[ENTRIES SUPPLIED — start]

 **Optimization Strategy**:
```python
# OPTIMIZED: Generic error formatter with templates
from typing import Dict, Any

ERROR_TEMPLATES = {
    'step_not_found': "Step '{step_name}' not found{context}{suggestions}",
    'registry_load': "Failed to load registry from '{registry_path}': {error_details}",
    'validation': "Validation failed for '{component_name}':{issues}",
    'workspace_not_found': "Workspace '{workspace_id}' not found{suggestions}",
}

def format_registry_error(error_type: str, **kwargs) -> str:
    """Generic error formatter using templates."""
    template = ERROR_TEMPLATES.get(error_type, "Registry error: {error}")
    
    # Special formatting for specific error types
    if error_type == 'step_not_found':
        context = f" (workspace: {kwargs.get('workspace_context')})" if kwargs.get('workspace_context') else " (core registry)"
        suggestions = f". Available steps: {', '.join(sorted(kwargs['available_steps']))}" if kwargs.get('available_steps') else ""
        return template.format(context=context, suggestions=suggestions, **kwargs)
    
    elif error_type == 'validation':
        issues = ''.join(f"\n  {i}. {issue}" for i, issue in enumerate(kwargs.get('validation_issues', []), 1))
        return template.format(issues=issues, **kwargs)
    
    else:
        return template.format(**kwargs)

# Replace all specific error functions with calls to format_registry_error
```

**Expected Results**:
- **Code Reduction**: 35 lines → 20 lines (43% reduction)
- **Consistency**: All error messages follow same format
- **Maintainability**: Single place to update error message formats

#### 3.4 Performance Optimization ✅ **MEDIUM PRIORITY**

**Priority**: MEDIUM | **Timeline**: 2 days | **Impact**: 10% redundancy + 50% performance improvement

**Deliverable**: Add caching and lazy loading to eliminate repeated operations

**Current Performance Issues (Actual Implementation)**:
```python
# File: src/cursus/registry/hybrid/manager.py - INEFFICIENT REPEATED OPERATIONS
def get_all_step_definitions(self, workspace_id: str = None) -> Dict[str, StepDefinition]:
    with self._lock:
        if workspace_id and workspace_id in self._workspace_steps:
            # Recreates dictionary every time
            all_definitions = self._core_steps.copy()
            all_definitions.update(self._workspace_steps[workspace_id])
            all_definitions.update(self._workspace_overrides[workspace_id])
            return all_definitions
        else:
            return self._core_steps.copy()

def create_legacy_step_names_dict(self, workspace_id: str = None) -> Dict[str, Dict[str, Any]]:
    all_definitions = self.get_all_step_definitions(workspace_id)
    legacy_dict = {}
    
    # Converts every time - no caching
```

[ENTRIES SUPPLIED — finish]
[ENTRIES SUPPLIED — start]

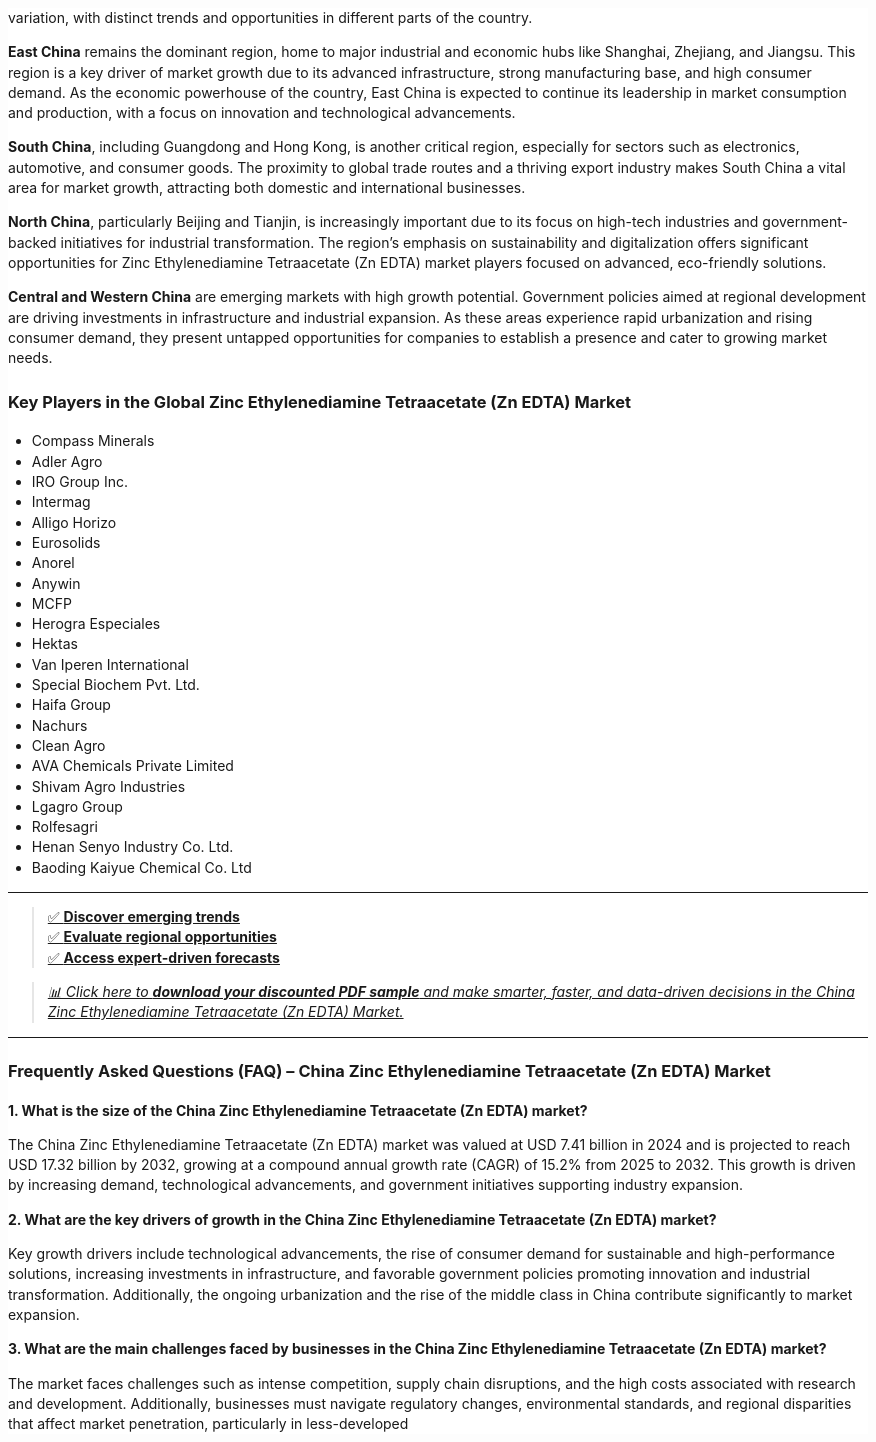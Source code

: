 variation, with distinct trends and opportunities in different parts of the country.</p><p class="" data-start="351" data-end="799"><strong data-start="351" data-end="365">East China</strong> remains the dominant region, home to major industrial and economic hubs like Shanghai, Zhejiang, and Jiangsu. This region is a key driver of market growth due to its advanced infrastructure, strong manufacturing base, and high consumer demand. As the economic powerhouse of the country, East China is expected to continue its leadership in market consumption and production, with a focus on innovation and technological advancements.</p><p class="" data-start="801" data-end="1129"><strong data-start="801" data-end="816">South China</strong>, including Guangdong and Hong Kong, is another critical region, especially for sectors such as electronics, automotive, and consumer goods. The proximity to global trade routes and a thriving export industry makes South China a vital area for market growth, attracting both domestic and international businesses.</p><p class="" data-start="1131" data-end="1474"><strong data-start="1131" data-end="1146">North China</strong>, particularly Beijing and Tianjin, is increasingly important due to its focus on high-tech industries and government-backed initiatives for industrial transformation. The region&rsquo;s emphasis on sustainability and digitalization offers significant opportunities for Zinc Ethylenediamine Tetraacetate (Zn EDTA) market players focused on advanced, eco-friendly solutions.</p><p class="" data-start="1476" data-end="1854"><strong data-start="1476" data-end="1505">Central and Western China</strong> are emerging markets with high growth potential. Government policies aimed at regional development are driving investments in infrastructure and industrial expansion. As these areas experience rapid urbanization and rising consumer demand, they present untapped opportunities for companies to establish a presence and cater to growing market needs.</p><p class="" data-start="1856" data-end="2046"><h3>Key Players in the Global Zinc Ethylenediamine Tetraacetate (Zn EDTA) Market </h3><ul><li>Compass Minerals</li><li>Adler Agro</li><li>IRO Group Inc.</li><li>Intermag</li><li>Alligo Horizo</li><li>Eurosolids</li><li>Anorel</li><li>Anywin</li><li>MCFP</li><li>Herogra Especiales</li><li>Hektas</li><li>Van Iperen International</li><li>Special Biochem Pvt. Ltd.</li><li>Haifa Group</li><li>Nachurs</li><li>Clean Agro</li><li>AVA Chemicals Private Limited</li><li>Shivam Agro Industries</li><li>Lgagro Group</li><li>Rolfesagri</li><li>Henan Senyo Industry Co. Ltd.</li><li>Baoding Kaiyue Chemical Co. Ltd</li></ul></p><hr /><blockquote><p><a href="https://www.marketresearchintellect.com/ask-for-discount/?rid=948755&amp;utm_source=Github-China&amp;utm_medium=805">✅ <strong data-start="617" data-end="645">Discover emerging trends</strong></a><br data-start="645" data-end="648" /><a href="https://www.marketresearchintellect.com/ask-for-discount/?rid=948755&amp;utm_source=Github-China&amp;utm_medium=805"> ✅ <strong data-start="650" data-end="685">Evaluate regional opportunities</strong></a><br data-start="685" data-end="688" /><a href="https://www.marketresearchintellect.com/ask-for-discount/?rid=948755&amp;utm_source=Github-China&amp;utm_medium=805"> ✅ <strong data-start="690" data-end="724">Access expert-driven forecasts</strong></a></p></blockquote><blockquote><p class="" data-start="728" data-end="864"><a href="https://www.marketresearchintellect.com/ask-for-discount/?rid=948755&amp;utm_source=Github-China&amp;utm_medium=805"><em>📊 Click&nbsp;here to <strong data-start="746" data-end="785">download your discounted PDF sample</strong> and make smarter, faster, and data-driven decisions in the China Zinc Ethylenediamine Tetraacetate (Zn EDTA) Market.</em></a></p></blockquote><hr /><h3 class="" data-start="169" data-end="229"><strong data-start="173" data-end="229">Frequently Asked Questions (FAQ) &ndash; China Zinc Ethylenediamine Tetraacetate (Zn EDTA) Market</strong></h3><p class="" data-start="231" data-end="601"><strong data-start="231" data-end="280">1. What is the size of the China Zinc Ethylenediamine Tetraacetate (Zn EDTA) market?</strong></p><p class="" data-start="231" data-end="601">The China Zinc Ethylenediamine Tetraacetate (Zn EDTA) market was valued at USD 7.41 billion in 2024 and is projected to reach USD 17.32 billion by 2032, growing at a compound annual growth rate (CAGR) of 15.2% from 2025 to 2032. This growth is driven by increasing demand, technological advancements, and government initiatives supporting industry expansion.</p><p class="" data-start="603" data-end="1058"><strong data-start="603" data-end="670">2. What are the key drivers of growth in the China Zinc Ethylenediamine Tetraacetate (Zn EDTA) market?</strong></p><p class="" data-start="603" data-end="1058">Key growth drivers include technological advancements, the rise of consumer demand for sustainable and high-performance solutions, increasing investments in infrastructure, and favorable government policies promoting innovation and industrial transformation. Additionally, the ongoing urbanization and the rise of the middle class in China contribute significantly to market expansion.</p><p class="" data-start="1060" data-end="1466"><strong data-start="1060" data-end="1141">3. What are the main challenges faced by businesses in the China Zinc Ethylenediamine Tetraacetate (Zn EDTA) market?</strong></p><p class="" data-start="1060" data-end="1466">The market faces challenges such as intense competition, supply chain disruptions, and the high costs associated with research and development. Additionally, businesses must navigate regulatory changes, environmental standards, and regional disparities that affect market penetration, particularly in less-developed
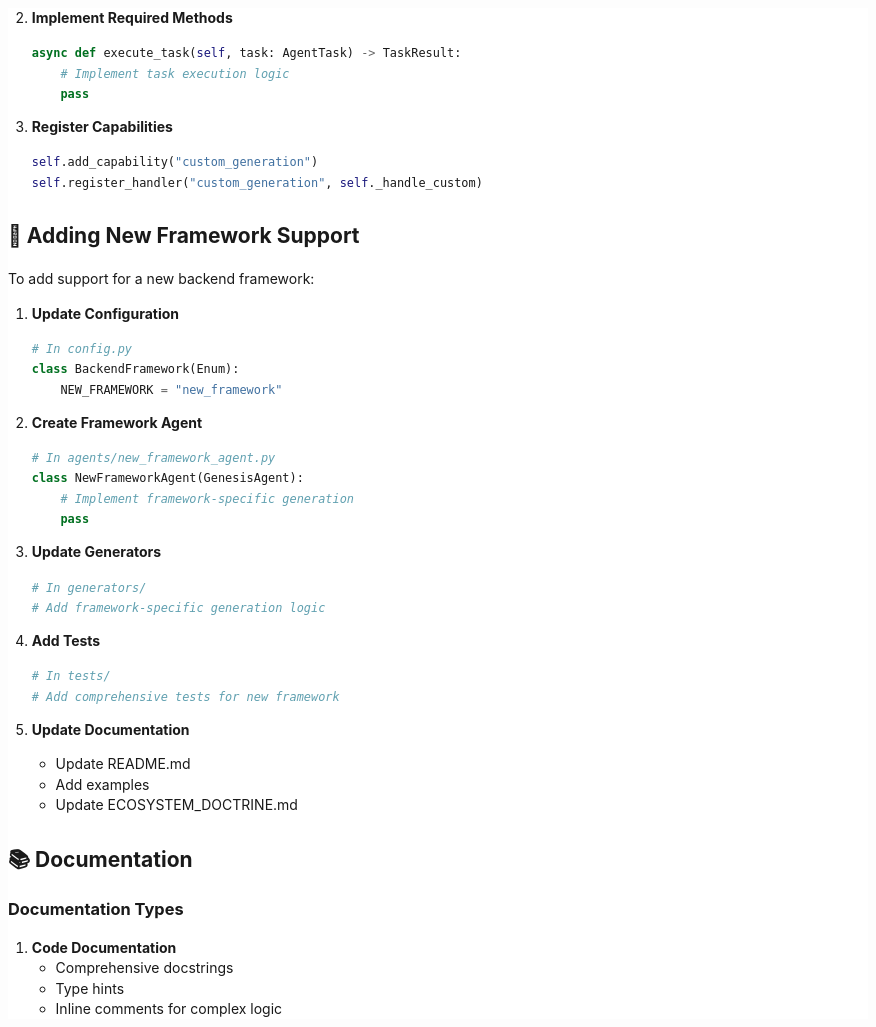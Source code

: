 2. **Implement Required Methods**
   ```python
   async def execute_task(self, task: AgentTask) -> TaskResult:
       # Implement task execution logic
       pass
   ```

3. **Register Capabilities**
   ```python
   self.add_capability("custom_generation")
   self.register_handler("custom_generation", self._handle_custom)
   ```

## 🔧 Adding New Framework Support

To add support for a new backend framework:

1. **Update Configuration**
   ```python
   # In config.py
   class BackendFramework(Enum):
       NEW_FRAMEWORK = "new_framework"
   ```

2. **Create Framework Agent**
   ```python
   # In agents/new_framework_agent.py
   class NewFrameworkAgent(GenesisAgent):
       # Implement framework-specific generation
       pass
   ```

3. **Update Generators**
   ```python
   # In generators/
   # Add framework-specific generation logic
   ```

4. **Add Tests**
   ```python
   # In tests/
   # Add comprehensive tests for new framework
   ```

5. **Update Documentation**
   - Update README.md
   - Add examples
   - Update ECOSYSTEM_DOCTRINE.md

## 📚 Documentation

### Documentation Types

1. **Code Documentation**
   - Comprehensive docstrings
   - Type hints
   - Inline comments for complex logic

[ENTRIES SUPPLIED — finish]

_THE TASK_
Read the lines above. Gather those in which the string "None" is found.

_OUTPUT OF THE TASK_
def get_all_step_definitions(self, workspace_id: str = None) -> Dict[str, StepDefinition]:
def create_legacy_step_names_dict(self, workspace_id: str = None) -> Dict[str, Dict[str, Any]]:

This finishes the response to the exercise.